Research on the relationship between organised crime and violence has focused on three distinct issues: (1) criminal activities and organisations’ propensity for violence; (2) the (potential) violence related to illicit markets; and (3) the role of the state and political and social institutions in spurring and/or regulating violence associated with criminal activities.
Regarding the propensity for violence of criminal activities and organisations, there are evidently instances where organised criminal groups take recourse to violence and where competition between them over illicit market shares turns violent, at times even extremely violent. However, this must not be considered a general rule. Research into illicit markets and diverse criminal activities has shown that ‘it is important to distinguish between organized criminal activities in which violence or the threat of violence (coercion) is inherent, and organized criminal activities in which violence is attendant or supportive but not essential to the activities themselves’ (Williams, 2009, p. 324). Examples of inherently violent criminal activities include armed robbery, kidnapping and extortion. However,
when it comes to criminal organizations trafficking illicit commodities, violence is always latent and often manifest, but it is not integral to the criminal activity. […] [Rather] criminal organizations operate outside of the law and cannot resort to law to settle disputes with rivals, to deal with recalcitrant employees, or to obtain redress for grievances. Instead they rely on the use and threat of violence for security (to protect markets, routes, and other strategic assets associated with their trafficking activities), internal order (to maintain internal discipline and punish those guilty of infractions) and power (to expand their market share) (Williams, 2009, pp. 324–5).

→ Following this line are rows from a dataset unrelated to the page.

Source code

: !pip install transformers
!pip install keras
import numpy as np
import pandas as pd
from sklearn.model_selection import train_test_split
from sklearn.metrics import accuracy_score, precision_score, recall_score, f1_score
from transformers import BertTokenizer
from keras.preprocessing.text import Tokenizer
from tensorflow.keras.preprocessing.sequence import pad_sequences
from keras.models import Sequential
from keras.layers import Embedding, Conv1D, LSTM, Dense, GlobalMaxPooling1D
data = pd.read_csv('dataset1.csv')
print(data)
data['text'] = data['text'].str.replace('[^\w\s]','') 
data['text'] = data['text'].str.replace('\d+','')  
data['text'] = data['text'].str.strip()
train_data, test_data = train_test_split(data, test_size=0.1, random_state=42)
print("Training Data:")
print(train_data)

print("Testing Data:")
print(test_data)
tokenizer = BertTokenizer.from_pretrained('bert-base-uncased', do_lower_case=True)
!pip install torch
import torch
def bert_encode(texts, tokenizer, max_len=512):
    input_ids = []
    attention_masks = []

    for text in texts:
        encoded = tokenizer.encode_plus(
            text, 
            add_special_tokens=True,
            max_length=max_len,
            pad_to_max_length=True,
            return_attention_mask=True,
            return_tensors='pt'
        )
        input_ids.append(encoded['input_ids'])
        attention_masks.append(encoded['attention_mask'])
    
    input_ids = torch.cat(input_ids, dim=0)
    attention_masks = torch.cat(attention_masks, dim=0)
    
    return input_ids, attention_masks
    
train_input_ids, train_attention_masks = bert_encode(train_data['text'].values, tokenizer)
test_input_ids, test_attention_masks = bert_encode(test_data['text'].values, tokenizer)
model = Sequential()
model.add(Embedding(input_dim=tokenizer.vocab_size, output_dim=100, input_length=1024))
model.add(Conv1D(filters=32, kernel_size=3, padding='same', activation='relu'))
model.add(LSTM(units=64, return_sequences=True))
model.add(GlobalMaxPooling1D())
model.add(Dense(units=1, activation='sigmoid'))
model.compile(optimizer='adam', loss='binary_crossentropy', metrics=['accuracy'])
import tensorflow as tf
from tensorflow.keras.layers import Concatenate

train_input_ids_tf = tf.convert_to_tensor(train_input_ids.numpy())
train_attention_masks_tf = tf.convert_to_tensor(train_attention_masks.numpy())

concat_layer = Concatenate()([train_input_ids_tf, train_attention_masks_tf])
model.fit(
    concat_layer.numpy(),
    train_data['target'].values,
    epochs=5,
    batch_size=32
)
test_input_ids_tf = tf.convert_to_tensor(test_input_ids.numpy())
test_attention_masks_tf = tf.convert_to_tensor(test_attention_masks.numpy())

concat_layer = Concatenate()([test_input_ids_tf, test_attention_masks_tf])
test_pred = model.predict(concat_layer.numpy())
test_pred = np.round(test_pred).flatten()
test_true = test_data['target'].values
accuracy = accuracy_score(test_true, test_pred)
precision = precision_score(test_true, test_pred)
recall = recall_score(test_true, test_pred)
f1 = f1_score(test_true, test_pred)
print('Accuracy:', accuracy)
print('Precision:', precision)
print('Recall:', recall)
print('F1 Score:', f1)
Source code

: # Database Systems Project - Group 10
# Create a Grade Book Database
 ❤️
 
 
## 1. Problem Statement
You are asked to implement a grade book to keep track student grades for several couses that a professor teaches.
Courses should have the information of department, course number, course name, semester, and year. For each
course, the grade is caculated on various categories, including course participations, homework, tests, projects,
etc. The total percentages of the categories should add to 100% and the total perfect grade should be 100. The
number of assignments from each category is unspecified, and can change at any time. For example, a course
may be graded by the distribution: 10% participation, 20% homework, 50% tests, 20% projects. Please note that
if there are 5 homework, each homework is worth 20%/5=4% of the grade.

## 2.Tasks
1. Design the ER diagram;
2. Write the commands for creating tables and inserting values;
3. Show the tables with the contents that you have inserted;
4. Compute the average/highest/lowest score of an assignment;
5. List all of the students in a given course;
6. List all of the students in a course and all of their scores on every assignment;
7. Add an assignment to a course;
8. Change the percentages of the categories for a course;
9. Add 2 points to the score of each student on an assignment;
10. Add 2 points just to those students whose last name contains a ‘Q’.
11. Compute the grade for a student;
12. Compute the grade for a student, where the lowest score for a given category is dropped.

In some violent crime-permeated settings, the use of violence by criminal organisations includes targeting family members of rival traffickers and other innocent civilians. It appears that these attacks and killings are geared towards “demoralising” competing criminal groups, showing them that no one associated with them, even if only literally “in passing”, is safe (Shirk & Wallman, 2015). In this regard, Guatemala and Mexico are notorious for high rates of femicide or feminicide—that is, the gender-based killing of women and girls (Carey & Torres, 2009; Fregoso & Bejarano, 2010; Wright, 2011). Thus, while violence is certainly a tool employed by criminal organisations to achieve their goals, it is not necessarily their first preferred choice to act violently. As Phil Williams points out,
Much of the time, criminal organizations avoid violence against one another, and against the state. Cooperation among criminal organizations is widespread, even though it typically remains fragile and can easily break down. […] In terms of the relationship with the state, criminal organizations prefer to operate under the radar but if this is not possible then cooption of state authorities is generally preferred to confrontation. Similarly, criminal organizations are able to maintain internal discipline primarily through trusted relationships, albeit with a large dash of fear thrown in as insurance. The implication is that organized crime violence, while certainly more than an anomaly, is not the norm (Williams, 2009, p. 325).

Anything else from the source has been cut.